On Wed, Jul 28, 2021 at 06:49:22PM +0900, Olaf Meeuwissen wrote:
> Hi Hendrik,
> 
> Hendrik Boom writes:
> 
> > On Tue, Jul 27, 2021 at 12:50:36PM -0400, tempforever wrote:
> >> Question: do you have /var mounted on a separate partition? I
> >> encountered some weird behavior when I attempted to do so. That is,
> >> there were files opened before the mount command was issued, resulting
> >> in some weird things like that.
> >
> > No.  /var is in the root partition, just like /
> > and their file system is /dev/mapper/VG1-jessie--root
> > This partition is the root partition.
> >
> > /usr is a separate partition, /dev/VG1/jessie-usr
> 
> Looks like you're using LVM for / and /usr.  Okay, no problem.
> 
> > And /boot is also separate, /dev/md2
> 
> That looks like your third software RAID device.  Not a problem either.
> 
> >> Hendrik Boom wrote:
> >> > well, by syslog isn't exactly missing, but ...
> >> >
> >> > Today my server was mysteriously unresponsive; that is, ssh to its IP
> >> > address did not work.
> >> >
> >> > So I went over to it, and found the screen blanl.
> >> > I tried directly into its keyboard (and yes, at this point I had checked
> >> > that that power was on and the relevant cables were connected.
> >> > No luck.
> >> >
> >> > I finally rebooted it.  (A convenience that's easy to do when it's
> >> > physically in your living room).
> >> >
> >> > It rebooted cleanly, recovered its file systems (quite easy 'cause the
> >> > ones I use are EXT4, although there is a Reiser filesystem lurking
> >> > somewhere too), and requested a login on its console screen.
> >> >
> >> > And after that, ssh'ing into it worked again.
> >> >
> >> > Now this has happened before, about a month ago.
> >> >
> >> > I decided to investigate and started by looking into /var/log/syslog.
> >> >
> >> > Which was full of entried from May, none from this month.
> >> > And yes, it knows the date is Tue Jul 27 12:19:45 EDT 2021.
> >> >
> >> > I did a ls -l on syslog*
> >> >
> >> > april:~# ls -l /var/log/syslog*
> >> > -rw-r----- 1 root adm  734459 May 17  2013 /var/log/syslog
> >> > -rw-r----- 1 root adm 1197017 May 17  2013 /var/log/syslog.0
> >> > -rw-r----- 1 root adm   79876 May 13  2013 /var/log/syslog.1.gz
> >> > -rw-r----- 1 root adm  127547 May 12  2013 /var/log/syslog.2.gz
> >> > -rw-r----- 1 root adm   51821 May 10  2013 /var/log/syslog.3.gz
> >> > -rw-r----- 1 root adm   44679 May  9  2013 /var/log/syslog.4.gz
> >> > -rw-r----- 1 root adm   46240 May  8  2013 /var/log/syslog.5.gz
> >> > -rw-r----- 1 root adm   41297 May  7  2013 /var/log/syslog.6.gz
> >> > april:~#
> 
> When you say "full of entries from May", I assume you mean May 2013.

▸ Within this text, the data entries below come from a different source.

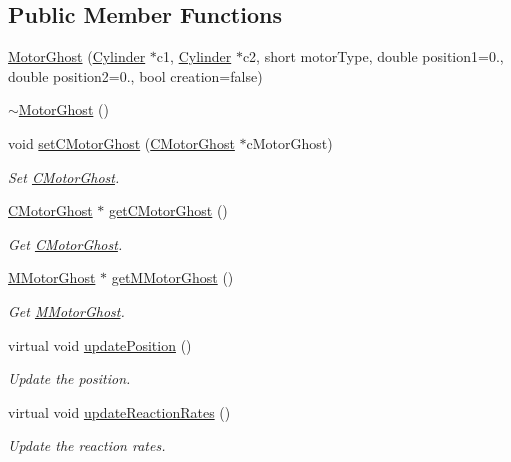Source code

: \subsection*{Public Member Functions}
\begin{DoxyCompactItemize}
\item 
\hyperlink{classMotorGhost_a9ba4c13536cdb7b2e4a12bc9d55c5835}{Motor\+Ghost} (\hyperlink{classCylinder}{Cylinder} $\ast$c1, \hyperlink{classCylinder}{Cylinder} $\ast$c2, short motor\+Type, double position1=0., double position2=0., bool creation=false)
\item 
\hyperlink{classMotorGhost_a6b8892fc4742a822f51585d533aeb0e9}{$\sim$\+Motor\+Ghost} ()
\item 
void \hyperlink{classMotorGhost_a3bef182cfc2047f69a82b3a583aa9444}{set\+C\+Motor\+Ghost} (\hyperlink{classCMotorGhost}{C\+Motor\+Ghost} $\ast$c\+Motor\+Ghost)
\begin{DoxyCompactList}\small\item\em Set \hyperlink{classCMotorGhost}{C\+Motor\+Ghost}. \end{DoxyCompactList}\item 
\hyperlink{classCMotorGhost}{C\+Motor\+Ghost} $\ast$ \hyperlink{classMotorGhost_adb0f3b2729f8f28534993ceef444299a}{get\+C\+Motor\+Ghost} ()
\begin{DoxyCompactList}\small\item\em Get \hyperlink{classCMotorGhost}{C\+Motor\+Ghost}. \end{DoxyCompactList}\item 
\hyperlink{classMMotorGhost}{M\+Motor\+Ghost} $\ast$ \hyperlink{classMotorGhost_afd679c4de83f5cd0dfd870f7db069f32}{get\+M\+Motor\+Ghost} ()
\begin{DoxyCompactList}\small\item\em Get \hyperlink{classMMotorGhost}{M\+Motor\+Ghost}. \end{DoxyCompactList}\item 
virtual void \hyperlink{classMotorGhost_af5160d203173a203b91bfe2e1461acf8}{update\+Position} ()
\begin{DoxyCompactList}\small\item\em Update the position. \end{DoxyCompactList}\item 
virtual void \hyperlink{classMotorGhost_af04a329034d73a637f72afd14ec0709f}{update\+Reaction\+Rates} ()
\begin{DoxyCompactList}\small\item\em Update the reaction rates. \end{DoxyCompactList}\item 

\end{DoxyCompactItemize}
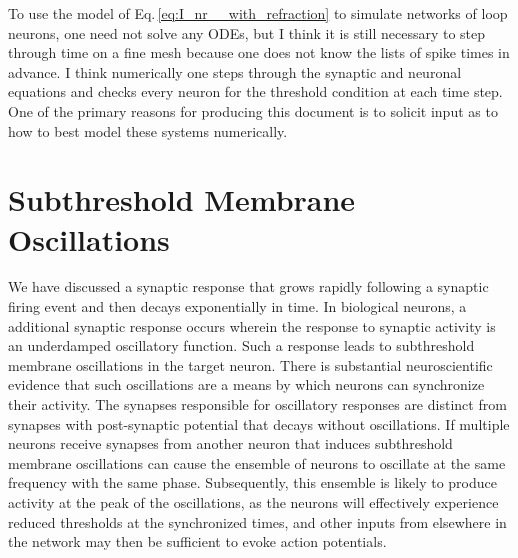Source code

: \documentclass[]{article}
\begin{document}
To use the model of Eq.\,\ref{eq:I_nr__with_refraction} to simulate networks of loop neurons, one need not solve any ODEs, but I think it is still necessary to step through time on a fine mesh because one does not know the lists of spike times in advance. I think numerically one steps through the synaptic and neuronal equations and checks every neuron for the threshold condition at each time step. One of the primary reasons for producing this document is to solicit input as to how to best model these systems numerically.

\section{\label{sec:subthreshold_oscillations}Subthreshold Membrane Oscillations}
We have discussed a synaptic response that grows rapidly following a synaptic firing event and then decays exponentially in time. In biological neurons, a additional synaptic response occurs wherein the response to synaptic activity is an underdamped oscillatory function. Such a response leads to subthreshold membrane oscillations in the target neuron. There is substantial neuroscientific evidence that such oscillations are a means by which neurons can synchronize their activity. The synapses responsible for oscillatory responses are distinct from synapses with post-synaptic potential that decays without oscillations. If multiple neurons receive synapses from another neuron that induces subthreshold membrane oscillations can cause the ensemble of neurons to oscillate at the same frequency with the same phase. Subsequently, this ensemble is likely to produce activity at the peak of the oscillations, as the neurons will effectively experience reduced thresholds at the synchronized times, and other inputs from elsewhere in the network may then be sufficient to evoke action potentials.
\end{document}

I mean May.  The entries do not mention the year.  I presume they are from 
2013, since that is 
consistent with the date on the file.
In any case, the entries cannot be current, because then they would be from 
July.

> 
> >> > It looks like nothing has been written to syslog for the last eight
> >> > years!
> 
> Silly question perhaps, but do you have a system-log-daemon installed?
> 
>   dpkg-query -W | grep syslog
> 
> should tell you.  The most likely one to be installed in rsyslog, IIRC.

Look like I don't!

april:~# dpkg-query -W | grep syslog
libparse-syslog-perl    1.10-2
april:~#

Guess it's time to install rsyslog.

> 
> If you have, is it started at boot time *and* has it been configured to
> actually log anything?  For rsyslog, in the default setup, the answer is
> yes for both of these questions.

And installing it as a package should give me that default set-up.

> 
> >> > And in all that time I hadn't noticed.
> >> >
> >> > It is still running ascii, by the way.  I'm pretty sure ascii wasn't
> >> > around yet in 2013, back when I was still running Debian.
> 
> That seems to imply you migrated from Debian to Devuan.
> When you migrated, was there anything that might have prevented your
> system from keeping a daemon that processes log messages?
> 
> >> > So why no system log?
> 
> Maybe your Debian setup only had systemd installed, no rsyslog, and
> when you migrated, no system-log-daemon was found to be needed?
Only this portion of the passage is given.